• [EXERCISE INSTRUCTIONS]: Taking the line containing "Affiliation: FORESIGHT-X –" as the first and the last line of the entries as the end, reproduce every line between them exactly, including both.

• [PROVIDED MATERIAL]:
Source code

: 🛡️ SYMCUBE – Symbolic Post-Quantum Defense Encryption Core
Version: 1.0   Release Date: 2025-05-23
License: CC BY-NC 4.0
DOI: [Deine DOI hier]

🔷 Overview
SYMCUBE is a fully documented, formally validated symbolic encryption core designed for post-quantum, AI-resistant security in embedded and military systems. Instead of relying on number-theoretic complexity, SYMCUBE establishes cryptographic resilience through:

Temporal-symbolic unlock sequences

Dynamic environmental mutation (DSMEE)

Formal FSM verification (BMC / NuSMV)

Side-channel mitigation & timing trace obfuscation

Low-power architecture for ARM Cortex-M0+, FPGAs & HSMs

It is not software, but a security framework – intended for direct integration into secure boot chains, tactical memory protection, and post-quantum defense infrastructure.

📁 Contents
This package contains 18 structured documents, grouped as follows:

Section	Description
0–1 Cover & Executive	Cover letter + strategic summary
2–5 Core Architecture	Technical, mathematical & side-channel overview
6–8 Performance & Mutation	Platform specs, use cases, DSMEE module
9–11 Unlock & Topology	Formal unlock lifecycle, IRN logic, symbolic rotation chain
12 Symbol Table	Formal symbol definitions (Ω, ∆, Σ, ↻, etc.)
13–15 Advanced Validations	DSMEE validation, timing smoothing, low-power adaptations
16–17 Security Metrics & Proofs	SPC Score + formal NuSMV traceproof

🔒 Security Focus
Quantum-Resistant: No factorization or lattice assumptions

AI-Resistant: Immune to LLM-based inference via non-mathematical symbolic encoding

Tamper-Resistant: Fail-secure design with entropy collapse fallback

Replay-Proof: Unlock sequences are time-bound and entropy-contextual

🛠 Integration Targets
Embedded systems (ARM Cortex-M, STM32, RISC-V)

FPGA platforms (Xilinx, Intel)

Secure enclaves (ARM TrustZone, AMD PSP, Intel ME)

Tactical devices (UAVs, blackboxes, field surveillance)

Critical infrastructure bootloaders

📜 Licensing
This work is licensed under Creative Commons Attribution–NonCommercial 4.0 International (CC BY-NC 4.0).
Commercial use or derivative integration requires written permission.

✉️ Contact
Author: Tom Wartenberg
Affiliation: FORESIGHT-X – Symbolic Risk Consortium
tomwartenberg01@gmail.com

• [SOLVED PROBLEM]:
Affiliation: FORESIGHT-X – Symbolic Risk Consortium
tomwartenberg01@gmail.com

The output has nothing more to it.